[Source texts of formatted documents]
━━━━
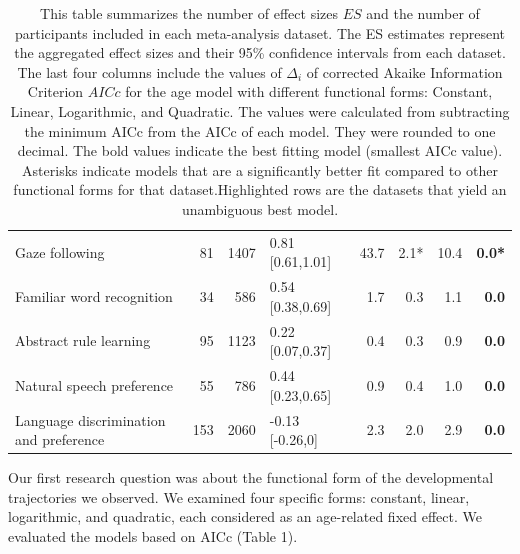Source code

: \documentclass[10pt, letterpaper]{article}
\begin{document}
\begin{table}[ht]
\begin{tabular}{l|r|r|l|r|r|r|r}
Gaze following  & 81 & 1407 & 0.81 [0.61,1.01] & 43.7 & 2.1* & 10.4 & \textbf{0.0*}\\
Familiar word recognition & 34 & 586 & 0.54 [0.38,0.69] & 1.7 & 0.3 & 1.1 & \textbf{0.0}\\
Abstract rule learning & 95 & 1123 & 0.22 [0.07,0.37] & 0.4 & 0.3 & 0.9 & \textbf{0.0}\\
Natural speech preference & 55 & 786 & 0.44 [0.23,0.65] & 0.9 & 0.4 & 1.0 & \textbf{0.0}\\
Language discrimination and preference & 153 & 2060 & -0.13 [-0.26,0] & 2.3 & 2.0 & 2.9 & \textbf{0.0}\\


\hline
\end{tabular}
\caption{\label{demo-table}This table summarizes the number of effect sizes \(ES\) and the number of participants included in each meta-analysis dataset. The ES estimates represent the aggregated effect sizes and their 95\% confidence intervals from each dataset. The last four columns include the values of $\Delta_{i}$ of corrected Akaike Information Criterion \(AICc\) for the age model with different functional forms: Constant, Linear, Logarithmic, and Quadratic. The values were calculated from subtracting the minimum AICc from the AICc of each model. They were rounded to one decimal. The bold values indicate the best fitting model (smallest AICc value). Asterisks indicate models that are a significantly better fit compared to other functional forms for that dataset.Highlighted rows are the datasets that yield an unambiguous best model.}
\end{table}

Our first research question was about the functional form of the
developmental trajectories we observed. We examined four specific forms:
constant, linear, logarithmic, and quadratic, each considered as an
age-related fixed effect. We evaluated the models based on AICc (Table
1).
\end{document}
━━━━
* _Required work_:
Find each line in the records above that contains "begin", and copy it.

* _Written answer_:
\begin{document}
\begin{table}[ht]
\begin{tabular}{l|r|r|l|r|r|r|r}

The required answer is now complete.